What needs to be done
Please reproduce every record exactly as written, leaving out the pictures.

Dataset items
==========

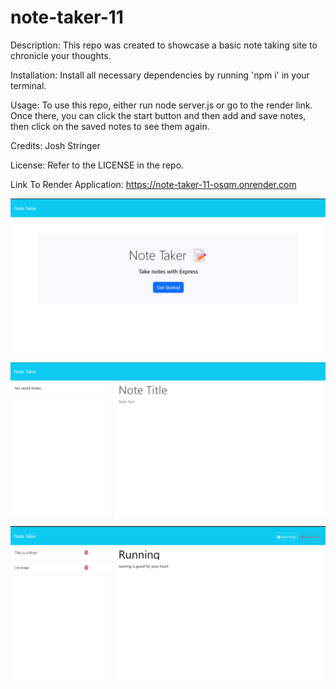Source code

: # note-taker-11

Description: This repo was created to showcase a basic note taking site to chronicle your thoughts.

Installation: Install all necessary dependencies by running 'npm i' in your terminal.

Usage: To use this repo, either run node server.js or go to the render link. Once there, you can click the start button and then add and save notes, then click on the saved notes to see them again.

Credits: Josh Stringer

License: Refer to the LICENSE in the repo.

Link To Render Application: https://note-taker-11-osqm.onrender.com

![main](image.png)

![withoutNotes](image-1.png)

![withNotes](image-2.png)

==========

Completed exercise
Source code

: # note-taker-11

Description: This repo was created to showcase a basic note taking site to chronicle your thoughts.

Installation: Install all necessary dependencies by running 'npm i' in your terminal.

Usage: To use this repo, either run node server.js or go to the render link. Once there, you can click the start button and then add and save notes, then click on the saved notes to see them again.

Credits: Josh Stringer

License: Refer to the LICENSE in the repo.

Link To Render Application: https://note-taker-11-osqm.onrender.com

![main](image.png)

![withoutNotes](image-1.png)

![withNotes](image-2.png)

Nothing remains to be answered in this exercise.